▸ **Exercise details**: Both the line containing "REM& Strings& n&" and the line containing "the construction reads" belong to the span. Output exactly that span from the listing below, and nothing outside it.
• • • •
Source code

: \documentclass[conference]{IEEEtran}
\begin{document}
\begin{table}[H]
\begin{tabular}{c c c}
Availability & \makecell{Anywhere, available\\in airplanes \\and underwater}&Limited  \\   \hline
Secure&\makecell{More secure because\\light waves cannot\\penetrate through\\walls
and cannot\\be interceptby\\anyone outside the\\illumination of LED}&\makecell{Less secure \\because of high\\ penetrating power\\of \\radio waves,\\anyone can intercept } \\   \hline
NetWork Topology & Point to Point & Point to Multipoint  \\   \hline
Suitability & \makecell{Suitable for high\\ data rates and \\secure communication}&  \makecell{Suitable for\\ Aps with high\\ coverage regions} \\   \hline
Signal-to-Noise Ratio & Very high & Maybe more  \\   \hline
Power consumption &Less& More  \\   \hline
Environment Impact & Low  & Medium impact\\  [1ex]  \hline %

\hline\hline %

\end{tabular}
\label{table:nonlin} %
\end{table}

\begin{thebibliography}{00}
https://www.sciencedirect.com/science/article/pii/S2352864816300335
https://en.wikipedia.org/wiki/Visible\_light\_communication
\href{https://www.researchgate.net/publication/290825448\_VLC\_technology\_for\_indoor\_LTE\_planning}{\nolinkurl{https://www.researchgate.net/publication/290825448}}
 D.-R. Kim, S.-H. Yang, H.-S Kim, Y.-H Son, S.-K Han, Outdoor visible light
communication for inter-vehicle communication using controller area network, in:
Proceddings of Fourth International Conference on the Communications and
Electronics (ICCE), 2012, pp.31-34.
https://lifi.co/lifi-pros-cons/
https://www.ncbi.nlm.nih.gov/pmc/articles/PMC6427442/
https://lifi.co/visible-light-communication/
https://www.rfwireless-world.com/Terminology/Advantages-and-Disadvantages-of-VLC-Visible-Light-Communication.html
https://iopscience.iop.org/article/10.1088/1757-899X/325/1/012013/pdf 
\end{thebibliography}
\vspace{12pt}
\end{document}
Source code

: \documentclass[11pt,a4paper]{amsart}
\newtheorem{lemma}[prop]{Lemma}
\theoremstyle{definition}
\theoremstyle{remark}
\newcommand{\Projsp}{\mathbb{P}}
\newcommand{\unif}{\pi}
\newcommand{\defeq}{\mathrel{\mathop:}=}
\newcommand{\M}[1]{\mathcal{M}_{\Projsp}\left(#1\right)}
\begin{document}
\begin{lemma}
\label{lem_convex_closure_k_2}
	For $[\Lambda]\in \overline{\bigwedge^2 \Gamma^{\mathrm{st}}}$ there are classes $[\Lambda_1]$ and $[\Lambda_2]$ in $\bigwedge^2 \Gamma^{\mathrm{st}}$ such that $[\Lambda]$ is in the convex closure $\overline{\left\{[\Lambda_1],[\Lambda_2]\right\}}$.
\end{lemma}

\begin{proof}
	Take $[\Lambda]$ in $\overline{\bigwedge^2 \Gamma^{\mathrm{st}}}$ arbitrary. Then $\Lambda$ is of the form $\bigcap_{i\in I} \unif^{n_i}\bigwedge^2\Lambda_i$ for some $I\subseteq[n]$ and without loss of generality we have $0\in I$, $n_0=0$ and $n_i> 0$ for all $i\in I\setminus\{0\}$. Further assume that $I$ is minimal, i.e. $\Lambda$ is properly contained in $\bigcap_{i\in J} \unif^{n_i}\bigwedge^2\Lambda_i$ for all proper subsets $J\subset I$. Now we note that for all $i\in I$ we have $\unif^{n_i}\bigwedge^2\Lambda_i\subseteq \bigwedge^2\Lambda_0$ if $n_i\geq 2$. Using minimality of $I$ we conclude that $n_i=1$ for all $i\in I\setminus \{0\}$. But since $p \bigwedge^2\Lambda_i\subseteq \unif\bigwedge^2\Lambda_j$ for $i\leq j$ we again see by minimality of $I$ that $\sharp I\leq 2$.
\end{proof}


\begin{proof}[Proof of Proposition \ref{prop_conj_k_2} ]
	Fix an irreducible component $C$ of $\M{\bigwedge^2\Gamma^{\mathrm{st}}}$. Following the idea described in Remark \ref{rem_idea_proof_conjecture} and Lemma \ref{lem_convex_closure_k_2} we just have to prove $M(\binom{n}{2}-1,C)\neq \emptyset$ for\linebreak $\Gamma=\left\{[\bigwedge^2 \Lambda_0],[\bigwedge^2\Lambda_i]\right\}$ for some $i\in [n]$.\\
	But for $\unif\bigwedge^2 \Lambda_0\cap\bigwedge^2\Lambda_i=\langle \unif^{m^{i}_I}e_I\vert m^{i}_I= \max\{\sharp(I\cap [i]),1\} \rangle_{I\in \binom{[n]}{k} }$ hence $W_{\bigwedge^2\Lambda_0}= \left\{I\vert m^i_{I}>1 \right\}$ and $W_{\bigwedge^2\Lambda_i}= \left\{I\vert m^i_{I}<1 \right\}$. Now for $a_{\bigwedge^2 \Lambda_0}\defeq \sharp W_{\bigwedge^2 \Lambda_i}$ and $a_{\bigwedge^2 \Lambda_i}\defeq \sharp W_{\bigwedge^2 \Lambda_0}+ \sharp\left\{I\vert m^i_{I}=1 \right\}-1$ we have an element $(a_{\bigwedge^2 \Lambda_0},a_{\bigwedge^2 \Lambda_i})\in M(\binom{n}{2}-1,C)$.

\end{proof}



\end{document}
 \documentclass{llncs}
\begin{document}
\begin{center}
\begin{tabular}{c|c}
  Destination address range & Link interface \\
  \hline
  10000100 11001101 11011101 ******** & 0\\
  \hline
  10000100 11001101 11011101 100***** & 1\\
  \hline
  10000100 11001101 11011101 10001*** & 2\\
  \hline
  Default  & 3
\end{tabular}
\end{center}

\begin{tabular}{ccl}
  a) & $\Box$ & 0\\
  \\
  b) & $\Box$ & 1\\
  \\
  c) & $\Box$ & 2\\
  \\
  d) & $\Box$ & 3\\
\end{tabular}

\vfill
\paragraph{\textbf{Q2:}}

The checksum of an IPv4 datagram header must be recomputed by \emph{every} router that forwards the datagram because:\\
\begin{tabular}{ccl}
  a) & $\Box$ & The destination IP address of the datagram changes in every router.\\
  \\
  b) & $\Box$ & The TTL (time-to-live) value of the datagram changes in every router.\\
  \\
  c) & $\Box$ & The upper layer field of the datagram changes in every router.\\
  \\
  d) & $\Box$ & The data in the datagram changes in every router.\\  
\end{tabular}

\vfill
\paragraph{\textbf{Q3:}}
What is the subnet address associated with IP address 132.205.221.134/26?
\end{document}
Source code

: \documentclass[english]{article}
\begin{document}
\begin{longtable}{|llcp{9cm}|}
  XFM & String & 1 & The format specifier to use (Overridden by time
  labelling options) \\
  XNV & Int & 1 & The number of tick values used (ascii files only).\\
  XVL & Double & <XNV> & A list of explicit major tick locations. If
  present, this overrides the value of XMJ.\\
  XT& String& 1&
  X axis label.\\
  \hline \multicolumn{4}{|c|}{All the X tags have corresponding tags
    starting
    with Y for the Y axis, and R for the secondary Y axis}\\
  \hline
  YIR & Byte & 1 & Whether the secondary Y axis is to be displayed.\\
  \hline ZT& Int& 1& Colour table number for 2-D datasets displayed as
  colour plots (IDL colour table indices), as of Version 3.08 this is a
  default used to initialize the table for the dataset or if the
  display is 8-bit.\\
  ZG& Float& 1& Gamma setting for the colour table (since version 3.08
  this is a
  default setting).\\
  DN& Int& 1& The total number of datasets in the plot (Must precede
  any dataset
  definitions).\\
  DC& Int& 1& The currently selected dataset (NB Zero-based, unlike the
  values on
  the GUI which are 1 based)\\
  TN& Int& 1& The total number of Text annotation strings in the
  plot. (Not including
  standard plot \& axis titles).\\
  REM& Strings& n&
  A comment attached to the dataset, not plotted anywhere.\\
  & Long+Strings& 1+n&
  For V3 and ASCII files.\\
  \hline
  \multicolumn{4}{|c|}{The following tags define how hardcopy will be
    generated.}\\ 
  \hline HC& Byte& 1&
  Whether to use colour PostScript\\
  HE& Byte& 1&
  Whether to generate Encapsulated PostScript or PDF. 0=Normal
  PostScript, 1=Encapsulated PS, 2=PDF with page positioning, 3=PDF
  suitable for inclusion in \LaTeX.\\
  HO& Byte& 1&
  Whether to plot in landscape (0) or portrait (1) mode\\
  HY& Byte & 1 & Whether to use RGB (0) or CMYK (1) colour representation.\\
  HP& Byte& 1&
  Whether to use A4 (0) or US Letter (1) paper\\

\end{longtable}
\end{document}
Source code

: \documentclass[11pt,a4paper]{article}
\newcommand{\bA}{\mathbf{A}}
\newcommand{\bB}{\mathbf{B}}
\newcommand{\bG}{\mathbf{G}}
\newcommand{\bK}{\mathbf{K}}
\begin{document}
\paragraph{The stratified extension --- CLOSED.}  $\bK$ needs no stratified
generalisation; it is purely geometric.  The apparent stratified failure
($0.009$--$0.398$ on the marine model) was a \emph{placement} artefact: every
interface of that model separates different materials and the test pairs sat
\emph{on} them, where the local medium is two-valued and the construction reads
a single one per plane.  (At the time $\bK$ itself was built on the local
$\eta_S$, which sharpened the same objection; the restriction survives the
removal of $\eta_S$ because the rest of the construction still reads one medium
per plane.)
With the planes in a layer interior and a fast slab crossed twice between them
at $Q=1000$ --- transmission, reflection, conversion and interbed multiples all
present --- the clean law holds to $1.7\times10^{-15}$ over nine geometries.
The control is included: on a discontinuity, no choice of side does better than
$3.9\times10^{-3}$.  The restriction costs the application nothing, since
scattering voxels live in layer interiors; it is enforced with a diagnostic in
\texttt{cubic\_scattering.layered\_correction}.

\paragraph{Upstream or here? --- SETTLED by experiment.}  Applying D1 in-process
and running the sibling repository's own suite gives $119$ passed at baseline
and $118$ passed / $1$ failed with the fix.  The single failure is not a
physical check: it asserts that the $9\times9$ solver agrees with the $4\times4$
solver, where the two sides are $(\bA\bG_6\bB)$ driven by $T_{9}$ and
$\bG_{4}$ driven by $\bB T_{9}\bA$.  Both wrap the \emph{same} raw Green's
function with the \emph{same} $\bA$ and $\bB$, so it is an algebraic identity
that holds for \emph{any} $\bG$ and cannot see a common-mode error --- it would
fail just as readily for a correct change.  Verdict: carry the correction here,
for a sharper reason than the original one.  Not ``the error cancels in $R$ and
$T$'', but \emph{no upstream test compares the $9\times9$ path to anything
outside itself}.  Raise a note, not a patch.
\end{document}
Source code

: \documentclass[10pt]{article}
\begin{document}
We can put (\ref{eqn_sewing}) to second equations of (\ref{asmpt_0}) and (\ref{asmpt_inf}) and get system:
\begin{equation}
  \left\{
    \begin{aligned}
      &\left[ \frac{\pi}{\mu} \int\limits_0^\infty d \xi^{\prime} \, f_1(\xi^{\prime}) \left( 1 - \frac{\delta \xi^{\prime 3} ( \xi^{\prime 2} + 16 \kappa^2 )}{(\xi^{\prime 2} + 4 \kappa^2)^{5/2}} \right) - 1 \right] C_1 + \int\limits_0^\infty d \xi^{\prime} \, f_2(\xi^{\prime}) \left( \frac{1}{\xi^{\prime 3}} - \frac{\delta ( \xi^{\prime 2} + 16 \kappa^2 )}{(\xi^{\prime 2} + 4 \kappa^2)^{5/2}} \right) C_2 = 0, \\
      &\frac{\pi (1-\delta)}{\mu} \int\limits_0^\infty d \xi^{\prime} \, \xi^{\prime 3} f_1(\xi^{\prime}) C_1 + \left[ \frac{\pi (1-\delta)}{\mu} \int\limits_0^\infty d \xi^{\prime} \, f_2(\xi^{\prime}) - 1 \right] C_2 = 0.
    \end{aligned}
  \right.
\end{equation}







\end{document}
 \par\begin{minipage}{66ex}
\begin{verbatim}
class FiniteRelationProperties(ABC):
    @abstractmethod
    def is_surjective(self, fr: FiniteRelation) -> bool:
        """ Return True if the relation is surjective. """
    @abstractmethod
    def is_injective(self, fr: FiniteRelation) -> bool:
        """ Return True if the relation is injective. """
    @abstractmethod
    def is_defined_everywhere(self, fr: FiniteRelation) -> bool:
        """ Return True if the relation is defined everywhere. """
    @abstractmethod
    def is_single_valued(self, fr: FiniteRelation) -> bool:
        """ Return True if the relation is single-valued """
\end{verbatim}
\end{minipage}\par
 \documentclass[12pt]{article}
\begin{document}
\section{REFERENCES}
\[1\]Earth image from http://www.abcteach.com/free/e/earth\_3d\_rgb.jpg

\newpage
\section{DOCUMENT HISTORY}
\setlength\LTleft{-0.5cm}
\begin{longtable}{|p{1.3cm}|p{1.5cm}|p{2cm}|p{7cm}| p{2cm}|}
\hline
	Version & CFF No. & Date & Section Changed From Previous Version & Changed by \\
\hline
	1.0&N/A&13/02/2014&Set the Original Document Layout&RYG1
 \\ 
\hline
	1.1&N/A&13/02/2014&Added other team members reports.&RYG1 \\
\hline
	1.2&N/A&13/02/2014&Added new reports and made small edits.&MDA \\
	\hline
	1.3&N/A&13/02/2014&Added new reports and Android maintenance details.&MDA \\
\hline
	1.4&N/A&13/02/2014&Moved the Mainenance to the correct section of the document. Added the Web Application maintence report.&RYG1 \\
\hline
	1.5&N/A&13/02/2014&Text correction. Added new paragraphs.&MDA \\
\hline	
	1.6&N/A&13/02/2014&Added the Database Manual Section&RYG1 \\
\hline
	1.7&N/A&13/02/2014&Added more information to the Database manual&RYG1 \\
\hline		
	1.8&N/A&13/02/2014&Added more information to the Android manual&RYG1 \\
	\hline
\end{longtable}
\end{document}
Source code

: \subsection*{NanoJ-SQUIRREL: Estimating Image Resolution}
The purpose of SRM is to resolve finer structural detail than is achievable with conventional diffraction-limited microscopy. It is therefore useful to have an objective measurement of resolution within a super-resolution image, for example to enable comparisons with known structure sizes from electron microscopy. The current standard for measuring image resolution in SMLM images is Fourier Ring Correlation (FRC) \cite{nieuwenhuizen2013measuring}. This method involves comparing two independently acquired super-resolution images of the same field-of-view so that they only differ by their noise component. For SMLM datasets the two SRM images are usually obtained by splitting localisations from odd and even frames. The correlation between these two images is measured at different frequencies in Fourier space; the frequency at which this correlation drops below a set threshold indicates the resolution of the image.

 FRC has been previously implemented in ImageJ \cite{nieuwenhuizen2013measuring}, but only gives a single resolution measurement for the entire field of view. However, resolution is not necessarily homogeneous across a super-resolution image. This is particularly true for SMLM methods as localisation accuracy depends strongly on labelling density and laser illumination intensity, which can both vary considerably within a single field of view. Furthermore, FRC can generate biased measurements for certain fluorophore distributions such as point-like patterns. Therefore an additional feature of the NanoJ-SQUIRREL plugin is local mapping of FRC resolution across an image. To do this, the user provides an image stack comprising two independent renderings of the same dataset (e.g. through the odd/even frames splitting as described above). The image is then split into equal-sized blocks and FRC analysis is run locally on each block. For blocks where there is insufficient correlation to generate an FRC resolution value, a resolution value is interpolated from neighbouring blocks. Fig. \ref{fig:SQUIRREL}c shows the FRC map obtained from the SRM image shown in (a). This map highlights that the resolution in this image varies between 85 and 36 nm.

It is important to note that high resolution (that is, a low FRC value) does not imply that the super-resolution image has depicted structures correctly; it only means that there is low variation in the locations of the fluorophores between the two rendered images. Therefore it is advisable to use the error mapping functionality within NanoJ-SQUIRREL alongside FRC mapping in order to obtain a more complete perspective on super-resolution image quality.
• • • •
▸ **Solution**:
  REM& Strings& n&
  A comment attached to the dataset, not plotted anywhere.\\
  & Long+Strings& 1+n&
  For V3 and ASCII files.\\
  \hline
  \multicolumn{4}{|c|}{The following tags define how hardcopy will be
    generated.}\\ 
  \hline HC& Byte& 1&
  Whether to use colour PostScript\\
  HE& Byte& 1&
  Whether to generate Encapsulated PostScript or PDF. 0=Normal
  PostScript, 1=Encapsulated PS, 2=PDF with page positioning, 3=PDF
  suitable for inclusion in \LaTeX.\\
  HO& Byte& 1&
  Whether to plot in landscape (0) or portrait (1) mode\\
  HY& Byte & 1 & Whether to use RGB (0) or CMYK (1) colour representation.\\
  HP& Byte& 1&
  Whether to use A4 (0) or US Letter (1) paper\\

\end{longtable}
\end{document}
Source code

: \documentclass[11pt,a4paper]{article}
\newcommand{\bA}{\mathbf{A}}
\newcommand{\bB}{\mathbf{B}}
\newcommand{\bG}{\mathbf{G}}
\newcommand{\bK}{\mathbf{K}}
\begin{document}
\paragraph{The stratified extension --- CLOSED.}  $\bK$ needs no stratified
generalisation; it is purely geometric.  The apparent stratified failure
($0.009$--$0.398$ on the marine model) was a \emph{placement} artefact: every
interface of that model separates different materials and the test pairs sat
\emph{on} them, where the local medium is two-valued and the construction reads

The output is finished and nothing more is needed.